美しい。鮮やかに広がる異文化、極上の郷土料理、色濃く落ちる影

大国・大嘉帝国の支配者である大帝は神である。全ての頂点に立つ大帝にとって、その下に位置する命は、皆全て食すべき存在である。中でも、生贄の花嫁として献上される少女は神聖な食材であり、彼女たちは饗花宮にて最後の時を過ごした後、屠られ、神に食われる。
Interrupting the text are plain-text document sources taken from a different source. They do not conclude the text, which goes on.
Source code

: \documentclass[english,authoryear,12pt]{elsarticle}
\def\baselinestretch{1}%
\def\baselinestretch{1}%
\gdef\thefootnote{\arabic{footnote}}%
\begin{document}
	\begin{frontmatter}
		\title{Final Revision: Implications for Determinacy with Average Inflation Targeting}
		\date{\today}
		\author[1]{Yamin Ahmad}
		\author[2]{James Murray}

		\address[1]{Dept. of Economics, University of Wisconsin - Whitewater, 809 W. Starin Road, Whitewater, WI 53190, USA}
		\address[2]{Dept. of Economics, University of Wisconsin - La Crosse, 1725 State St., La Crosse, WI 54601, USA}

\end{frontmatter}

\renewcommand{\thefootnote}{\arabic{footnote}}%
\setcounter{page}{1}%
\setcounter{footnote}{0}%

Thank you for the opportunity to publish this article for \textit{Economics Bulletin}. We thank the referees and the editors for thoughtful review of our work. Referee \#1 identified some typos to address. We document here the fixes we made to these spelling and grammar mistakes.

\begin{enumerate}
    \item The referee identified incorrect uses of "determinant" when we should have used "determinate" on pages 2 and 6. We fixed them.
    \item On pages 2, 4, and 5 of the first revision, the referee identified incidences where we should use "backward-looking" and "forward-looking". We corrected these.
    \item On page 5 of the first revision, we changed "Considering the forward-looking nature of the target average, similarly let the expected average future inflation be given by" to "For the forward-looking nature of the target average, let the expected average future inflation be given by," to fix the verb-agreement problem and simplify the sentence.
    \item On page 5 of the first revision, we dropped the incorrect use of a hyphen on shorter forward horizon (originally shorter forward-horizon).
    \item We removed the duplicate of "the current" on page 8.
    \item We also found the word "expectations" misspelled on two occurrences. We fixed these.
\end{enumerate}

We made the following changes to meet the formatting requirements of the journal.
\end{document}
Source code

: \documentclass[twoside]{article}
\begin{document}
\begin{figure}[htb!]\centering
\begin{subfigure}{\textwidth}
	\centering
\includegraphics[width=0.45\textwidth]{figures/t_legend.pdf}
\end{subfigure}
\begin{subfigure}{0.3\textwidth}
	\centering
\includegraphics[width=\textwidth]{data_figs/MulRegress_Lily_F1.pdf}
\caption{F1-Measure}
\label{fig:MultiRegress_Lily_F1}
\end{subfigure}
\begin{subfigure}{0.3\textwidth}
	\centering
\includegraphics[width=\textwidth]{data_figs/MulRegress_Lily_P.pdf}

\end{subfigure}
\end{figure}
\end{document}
読み始めてまず、歴史物・アジアンファンタジーといった空気感に驚かされました。人々の暮らしや文化といったものが仔細に描かれ、それらの記録のようにも感じました。民族衣装、郷土料理、建築物、信仰や国政など。その土地や人間と切っても切り離せない様々なものが鮮やかに目の前に広がり、異文化に直に触れているようでした。
文化の中には風習も含まれています。それはその土地なりの道筋があって根づいているものであり、余所者からしたら珍しかったり、受け入れられなかったりすることもありますが、安易に否定できるものでもないと思います。
大嘉帝国という国があって、そこでは大帝は神で、人間も食べる。
陰惨だと切り捨てられるであろう因習ですが、あり得ないものではないのではないか、と理解しようとしている自分がいました。

こちらの作品は連作短編で、違った土地に住む4人の少女それぞれの人生や思いが淡々と綴られます。
彼女たちは私から見て、どこか虚ろな部分をもっている印象を受けました。そして、彼女たちは現状に満足していてもいなくても、「満たされること」を求めていたように思います。
淡々とした語り口に閉じ込められた鬱屈や強い感情に変化は訪れるのか?
少女たちの思考や着地点に、とても引き込まれました。

作中に出てくる料理は素朴なものから豪勢なものまで、どれも目にも舌にも美味しそうで、読んでいて香りまで漂ってきます。
少女たちを殺す役目を持つ料理人は非常に腕が立つため、私は自然と、少女たちはどんなふうに料理されるんだろう? きっとすごく美しくて、美味しいんだろうな、と考えてしまいました。人間を殺して調理して食べることを肯定的に捉え、純粋に料理として「見たい」と思っている自分自身にゾッとしました。

とてもとても美しい作品でした。終章もすごく良かったです。
読めて良かったと心から思います。